Input data:
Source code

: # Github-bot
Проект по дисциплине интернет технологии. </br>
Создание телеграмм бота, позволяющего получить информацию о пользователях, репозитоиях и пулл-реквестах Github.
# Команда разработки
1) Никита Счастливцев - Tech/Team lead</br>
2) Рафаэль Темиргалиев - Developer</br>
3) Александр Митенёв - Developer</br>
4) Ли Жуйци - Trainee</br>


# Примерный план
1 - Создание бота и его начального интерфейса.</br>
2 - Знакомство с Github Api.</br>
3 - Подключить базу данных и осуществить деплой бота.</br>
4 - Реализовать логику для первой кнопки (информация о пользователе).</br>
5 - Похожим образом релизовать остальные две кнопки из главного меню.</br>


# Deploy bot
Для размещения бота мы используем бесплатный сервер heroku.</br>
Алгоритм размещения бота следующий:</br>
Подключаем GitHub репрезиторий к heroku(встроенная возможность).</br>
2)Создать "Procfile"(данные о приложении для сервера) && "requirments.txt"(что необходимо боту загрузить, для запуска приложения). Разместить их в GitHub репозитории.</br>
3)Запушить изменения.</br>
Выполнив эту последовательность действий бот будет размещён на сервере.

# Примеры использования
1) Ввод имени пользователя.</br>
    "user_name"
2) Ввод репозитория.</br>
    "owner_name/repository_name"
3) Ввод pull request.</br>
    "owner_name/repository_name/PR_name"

Work order:
Print out the complete data above, character for character.

Solution to the exercise:
Source code

: # Github-bot
Проект по дисциплине интернет технологии. </br>
Создание телеграмм бота, позволяющего получить информацию о пользователях, репозитоиях и пулл-реквестах Github.
# Команда разработки
1) Никита Счастливцев - Tech/Team lead</br>
2) Рафаэль Темиргалиев - Developer</br>
3) Александр Митенёв - Developer</br>
4) Ли Жуйци - Trainee</br>


# Примерный план
1 - Создание бота и его начального интерфейса.</br>
2 - Знакомство с Github Api.</br>
3 - Подключить базу данных и осуществить деплой бота.</br>
4 - Реализовать логику для первой кнопки (информация о пользователе).</br>
5 - Похожим образом релизовать остальные две кнопки из главного меню.</br>


# Deploy bot
Для размещения бота мы используем бесплатный сервер heroku.</br>
Алгоритм размещения бота следующий:</br>
Подключаем GitHub репрезиторий к heroku(встроенная возможность).</br>
2)Создать "Procfile"(данные о приложении для сервера) && "requirments.txt"(что необходимо боту загрузить, для запуска приложения). Разместить их в GitHub репозитории.</br>
3)Запушить изменения.</br>
Выполнив эту последовательность действий бот будет размещён на сервере.

# Примеры использования
1) Ввод имени пользователя.</br>
    "user_name"
2) Ввод репозитория.</br>
    "owner_name/repository_name"
3) Ввод pull request.</br>
    "owner_name/repository_name/PR_name"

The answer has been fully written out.